Control of Blood Pressure Variability Across Behavioral States by Brainstem Adrenergic Neurons

Background: Short-term blood pressure (BP) variability is increasingly recognized as an independent predictor of cardiovascular and cerebrovascular risks, yet the central neural mechanisms that govern this variability, particularly across behavioral states, remain poorly defined. Methods: We investigated the role of rostral ventrolateral medulla C1 (RVLMC1) neurons in short-term BP regulation during sleep-wake transitions and physical activity in freely behaving rats. Genetically targeted fiber photometry was used to record RVLMC1 neuronal activity across behavioral states. The contribution of feedback from the arterial baroreflex to the activity of RVLMC1 neurons was assessed using sinoaortic denervation.

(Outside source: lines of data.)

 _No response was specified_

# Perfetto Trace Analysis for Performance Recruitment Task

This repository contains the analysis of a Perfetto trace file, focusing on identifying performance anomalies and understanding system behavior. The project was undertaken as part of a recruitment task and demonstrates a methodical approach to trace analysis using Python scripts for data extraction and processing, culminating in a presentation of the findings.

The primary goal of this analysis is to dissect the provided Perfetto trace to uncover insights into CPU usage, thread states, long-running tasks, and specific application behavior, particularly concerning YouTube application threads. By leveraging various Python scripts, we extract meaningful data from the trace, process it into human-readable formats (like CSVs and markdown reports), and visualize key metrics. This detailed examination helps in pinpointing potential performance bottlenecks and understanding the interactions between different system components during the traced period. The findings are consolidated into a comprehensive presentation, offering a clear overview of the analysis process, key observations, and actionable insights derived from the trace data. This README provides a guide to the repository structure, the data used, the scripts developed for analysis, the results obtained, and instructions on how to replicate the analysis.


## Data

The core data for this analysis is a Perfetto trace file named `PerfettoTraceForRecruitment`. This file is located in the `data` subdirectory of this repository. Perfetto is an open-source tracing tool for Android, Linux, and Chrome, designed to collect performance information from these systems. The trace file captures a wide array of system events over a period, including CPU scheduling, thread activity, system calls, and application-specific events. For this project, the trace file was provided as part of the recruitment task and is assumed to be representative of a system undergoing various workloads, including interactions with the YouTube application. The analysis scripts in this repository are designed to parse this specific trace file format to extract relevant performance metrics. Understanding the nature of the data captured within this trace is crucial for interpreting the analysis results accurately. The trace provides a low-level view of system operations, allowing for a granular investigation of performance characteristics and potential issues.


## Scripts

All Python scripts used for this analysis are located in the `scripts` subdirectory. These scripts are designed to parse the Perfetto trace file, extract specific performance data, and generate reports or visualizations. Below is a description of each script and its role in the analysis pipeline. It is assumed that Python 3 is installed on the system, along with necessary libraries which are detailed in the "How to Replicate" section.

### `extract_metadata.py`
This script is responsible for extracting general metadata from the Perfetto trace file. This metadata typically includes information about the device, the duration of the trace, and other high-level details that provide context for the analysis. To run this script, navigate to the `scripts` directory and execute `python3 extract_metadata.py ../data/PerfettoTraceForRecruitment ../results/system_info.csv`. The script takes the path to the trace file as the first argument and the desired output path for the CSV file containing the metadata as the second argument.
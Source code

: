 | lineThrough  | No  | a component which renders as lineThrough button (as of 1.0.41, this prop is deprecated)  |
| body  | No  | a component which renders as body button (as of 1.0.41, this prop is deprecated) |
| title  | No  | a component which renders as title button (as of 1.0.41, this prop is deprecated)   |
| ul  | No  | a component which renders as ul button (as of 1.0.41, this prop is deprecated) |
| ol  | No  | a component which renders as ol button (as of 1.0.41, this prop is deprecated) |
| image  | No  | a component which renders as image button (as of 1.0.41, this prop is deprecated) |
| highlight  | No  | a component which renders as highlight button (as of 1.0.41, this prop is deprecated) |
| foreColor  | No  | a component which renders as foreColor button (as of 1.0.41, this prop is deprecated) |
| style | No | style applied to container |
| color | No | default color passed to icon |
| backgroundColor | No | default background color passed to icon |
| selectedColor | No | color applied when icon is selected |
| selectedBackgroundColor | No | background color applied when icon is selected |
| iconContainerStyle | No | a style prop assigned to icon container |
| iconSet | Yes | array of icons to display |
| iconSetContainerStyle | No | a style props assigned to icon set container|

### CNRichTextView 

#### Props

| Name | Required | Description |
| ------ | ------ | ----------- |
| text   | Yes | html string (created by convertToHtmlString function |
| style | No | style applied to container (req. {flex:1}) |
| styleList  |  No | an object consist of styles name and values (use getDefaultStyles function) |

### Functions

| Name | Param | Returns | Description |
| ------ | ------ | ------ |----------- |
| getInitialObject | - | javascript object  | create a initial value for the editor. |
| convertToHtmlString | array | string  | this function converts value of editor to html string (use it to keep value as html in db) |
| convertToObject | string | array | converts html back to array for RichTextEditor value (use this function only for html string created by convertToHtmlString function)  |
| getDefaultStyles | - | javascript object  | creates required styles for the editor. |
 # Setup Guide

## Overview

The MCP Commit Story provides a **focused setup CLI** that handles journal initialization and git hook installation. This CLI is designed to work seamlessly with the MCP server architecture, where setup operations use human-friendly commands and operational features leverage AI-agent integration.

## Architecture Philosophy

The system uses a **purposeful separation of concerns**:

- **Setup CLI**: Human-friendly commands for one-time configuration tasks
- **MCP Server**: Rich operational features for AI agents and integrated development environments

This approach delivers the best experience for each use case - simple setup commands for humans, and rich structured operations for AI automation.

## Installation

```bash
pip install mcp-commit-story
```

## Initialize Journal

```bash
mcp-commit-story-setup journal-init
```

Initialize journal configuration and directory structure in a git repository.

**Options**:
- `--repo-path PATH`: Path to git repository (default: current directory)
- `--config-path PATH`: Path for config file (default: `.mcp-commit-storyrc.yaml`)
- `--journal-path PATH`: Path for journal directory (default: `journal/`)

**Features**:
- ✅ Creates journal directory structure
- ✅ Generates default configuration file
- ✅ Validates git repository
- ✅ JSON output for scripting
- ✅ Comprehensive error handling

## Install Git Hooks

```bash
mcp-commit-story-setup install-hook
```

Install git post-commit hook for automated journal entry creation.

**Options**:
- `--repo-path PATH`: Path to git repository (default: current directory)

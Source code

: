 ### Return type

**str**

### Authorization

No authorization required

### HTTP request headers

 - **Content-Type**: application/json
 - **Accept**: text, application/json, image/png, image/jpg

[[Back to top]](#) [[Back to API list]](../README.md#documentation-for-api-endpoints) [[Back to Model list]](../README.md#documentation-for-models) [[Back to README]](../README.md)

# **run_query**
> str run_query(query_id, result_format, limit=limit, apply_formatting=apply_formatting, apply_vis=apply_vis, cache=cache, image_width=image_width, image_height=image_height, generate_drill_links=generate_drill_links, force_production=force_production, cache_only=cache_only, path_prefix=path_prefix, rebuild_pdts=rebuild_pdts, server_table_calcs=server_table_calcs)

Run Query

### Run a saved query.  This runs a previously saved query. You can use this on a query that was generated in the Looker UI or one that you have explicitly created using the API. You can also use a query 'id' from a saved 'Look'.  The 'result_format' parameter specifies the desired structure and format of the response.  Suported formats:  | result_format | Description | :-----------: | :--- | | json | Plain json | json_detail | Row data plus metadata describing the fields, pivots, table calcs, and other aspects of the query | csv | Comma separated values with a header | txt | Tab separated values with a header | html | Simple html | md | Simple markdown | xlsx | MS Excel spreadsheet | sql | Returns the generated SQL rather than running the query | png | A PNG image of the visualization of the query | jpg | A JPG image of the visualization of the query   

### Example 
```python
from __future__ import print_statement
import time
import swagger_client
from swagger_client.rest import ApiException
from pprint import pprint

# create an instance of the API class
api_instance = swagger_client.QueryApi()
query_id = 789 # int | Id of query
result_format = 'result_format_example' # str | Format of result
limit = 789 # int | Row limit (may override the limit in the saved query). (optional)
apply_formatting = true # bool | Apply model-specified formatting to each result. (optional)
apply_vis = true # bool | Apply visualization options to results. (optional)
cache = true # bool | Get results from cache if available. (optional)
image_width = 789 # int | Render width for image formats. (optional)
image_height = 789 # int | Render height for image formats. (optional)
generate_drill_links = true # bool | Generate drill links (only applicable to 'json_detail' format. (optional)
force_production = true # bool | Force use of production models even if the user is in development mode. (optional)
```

Selective genetic ablation of RVLMC1 neurons was performed to determine their role in BP regulation. Results: RVLMC1 neurons exhibited state-dependent activity, with rapid activation during arousal from nonrapid eye movement sleep, sustained activity during rapid eye movement sleep, and further recruitment during physical activity. Baroreflex input contributed to the modulation of RVLMC1 neuron activity by pharmacological manipulations of BP and transitions from nonrapid eye movement sleep to rapid eye movement sleep. Selective ablation of RVLMC1 neurons did not alter mean BP but resulted in marked BP instability during arousal and movement. Conclusions: RVLMC1 neurons stabilize BP during changes in the behavioral state by integrating arousal-related central drive with baroreceptor feedback. Disruption of these neurons leads to increased short-term BP variability despite preserved mean BP, providing a potential neural mechanism underlying pathological BP instability.